Jisman berkata, distrubusi alat penanak nasi akan dilakukan oleh PT Pos Indonesia. Seluruh alat penanak nasi, kata dia, ditargetkan tuntas dibagikan pada pekan ketiga Januari 2024.
"Keterbatasan waktu dalam pelaksanaan program yang baru dimulai pertengahan Oktober 2023, pemenuhan kelengkapan persyaratan usulan calon penerima, serta kondisi geografis dan cuaca dalam pelaksanaan verifikasi lapangan, merupakan tantangan tersendiri dalam penyelesaian program di tahun anggaran 2023," kata Jisman.
Terdapat lima perusahaan yang lolos dalam proses pengadaan alat penanak nasi, yaitu Cosmos, Maspion, Miyako, Sanken, dan Sekai.
Penanak nasi listrik yang dibeli ESDM dari lima korporasi ini berkapasitas 1,8 sampai 2 liter.
Jisman berkata, lima korporasi pemilik merek itu dipilih karena memenuhi syarat yang ditentukan Menteri ESDM, yaitu hemat energi dan mencantumkan label Standar Nasional Indonesia.
Selain itu, kata Jisman, produk dari lima merek itu juga memenuhi batas komponen produksi dalam negeri.
Program pembagian alat penanak nasi ini sejak awal diklaim Kementerian ESDM untuk mengatasi tiga persoalan sekaligus.
Pertama, kelebihan pasokan listrik yang dialami Indonesia. Kedua, menekan impor elpiji yang biaya subsidinya membebani anggaran negara. Dan isu ketiga, mengenai transisi Indonesia menggunakan energi bersih.
Menurut data Kementerian ESDM, hingga tahun 2022 Indonesia telah kelebihan pasokan listrik setidaknya enam gigawatt. Pasokan listrik berlebih ini berpusat di Jawa, Bali, dan Sumatra, salah satu karena program 35 ribu megawatt.
Program ini yang mendorong pemerintah membangun sejumlah pembangkit listrik tenaga uap (PLTU) baru.
Menteri ESDM Arifin Tasrif dalam sejumlah kesempatan menyebut pemerintah berupaya meningkatkan permintaan listrik masyarakat. Caranya, antara lain, menggenjot penggunaan kendaraan listrik dan kompor listrik.

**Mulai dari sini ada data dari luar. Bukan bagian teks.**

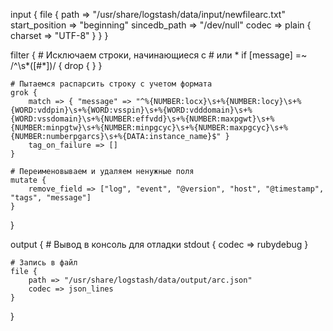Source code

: input {
    file {
        path => "/usr/share/logstash/data/input/newfilearc.txt"
        start_position => "beginning"
        sincedb_path => "/dev/null"
        codec => plain {
            charset => "UTF-8"
        }
    }
}

filter {
    # Исключаем строки, начинающиеся с # или *
    if [message] =~ /^\s*([#\*])/ {
        drop { }
    }

    # Пытаемся распарсить строку с учетом формата
    grok {
        match => { "message" => "^%{NUMBER:locx}\s+%{NUMBER:locy}\s+%{WORD:vddpin}\s+%{WORD:vsspin}\s+%{WORD:vdddomain}\s+%{WORD:vssdomain}\s+%{NUMBER:effvdd}\s+%{NUMBER:maxpgwt}\s+%{NUMBER:minpgtw}\s+%{NUMBER:minpgcyc}\s+%{NUMBER:maxpgcyc}\s+%{NUMBER:numberpgarcs}\s+%{DATA:instance_name}$" }
        tag_on_failure => []
    }

    # Переименовываем и удаляем ненужные поля
    mutate {
        remove_field => ["log", "event", "@version", "host", "@timestamp", "tags", "message"]
    }
}

output {
    # Вывод в консоль для отладки
    stdout {
        codec => rubydebug
    }

    # Запись в файл
    file {
        path => "/usr/share/logstash/data/output/arc.json"
        codec => json_lines
    }
}
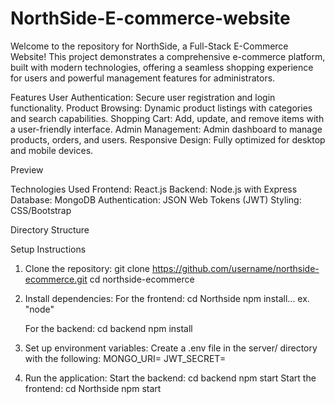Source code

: # NorthSide-E-commerce-website

Welcome to the repository for NorthSide, a Full-Stack E-Commerce Website! This project demonstrates a comprehensive e-commerce platform, built with modern technologies, offering a seamless shopping experience for users and powerful management features for administrators.

Features
User Authentication: Secure user registration and login functionality.
Product Browsing: Dynamic product listings with categories and search capabilities.
Shopping Cart: Add, update, and remove items with a user-friendly interface.
Admin Management: Admin dashboard to manage products, orders, and users.
Responsive Design: Fully optimized for desktop and mobile devices.

Preview


Technologies Used
Frontend: React.js
Backend: Node.js with Express
Database: MongoDB
Authentication: JSON Web Tokens (JWT)
Styling: CSS/Bootstrap

Directory Structure


Setup Instructions

1. Clone the repository:
    git clone https://github.com/username/northside-ecommerce.git
    cd northside-ecommerce

2. Install dependencies:
     For the frontend:
      cd Northside
      npm install... ex. "node"

   For the backend:
      cd backend
      npm install

3. Set up environment variables:
      Create a .env file in the server/ directory with the following:
        MONGO_URI=<your-mongodb-uri>
        JWT_SECRET=<your-jwt-secret>

4. Run the application:
  Start the backend:
    cd backend
    npm start
  Start the frontend:
    cd Northside
    npm start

Pemerintah mendorong publik membeli mobil listrik dengan menjanjikan berbagai insentif dan membangun stasiun pengisian kendaraan listrik umum (SPKLU).
Adapun, pemerintah membatalkan program pembagian kompor listrik.
Saat ini, merujuk sejumlah riset, konsumsi listrik per kapita di Indonesia tergolong rendah dibandingkan negara-negara ASEAN. Konsumsi listrik pun terpusat di Jawa, Bali, dan Sumatra.
Konsumsi listrik per kapita di Indonesia sepanjang tahun 2022 adalah 1.173 kilowatt per jam (kWh). Jumlah ini hampir setengah di bawah konsumsi listrik per kapita di ASEAN yang mencapai 3.672 kWh.
Dalam Permen ESDM 11/2023, pemerintah secara terang-terangan menyebut bahwa pembagian alat penanak nasi dilakukan untuk “meningkatkan konsumsi listrik per kapita”.
Di sisi lain, pembagian rice cooker digadang-gadang pemerintah menjadi solusi impor elpiji yang membebani APBN.
Isu elpiji ini berulang kali diangkat oleh Presiden Joko Widodo. Pada awal 2022, Jokowi menyebut impor elpiji mencapai Rp80 triliun. Dari angka itu, kata dia, pemerintah harus menanggung Rp60-70 triliun dalam bentuk subsidi.
Jokowi menyebut pemerintah ingin segera mengurangi jumlah impor elpiji yang disebutnya “hanya menguntungkan negara lain” tersebut.
Merujuk data Badan Pusat Statistik, 82% rumah tangga di Indonesia memasak menggunakan elpiji pada tahun 2021.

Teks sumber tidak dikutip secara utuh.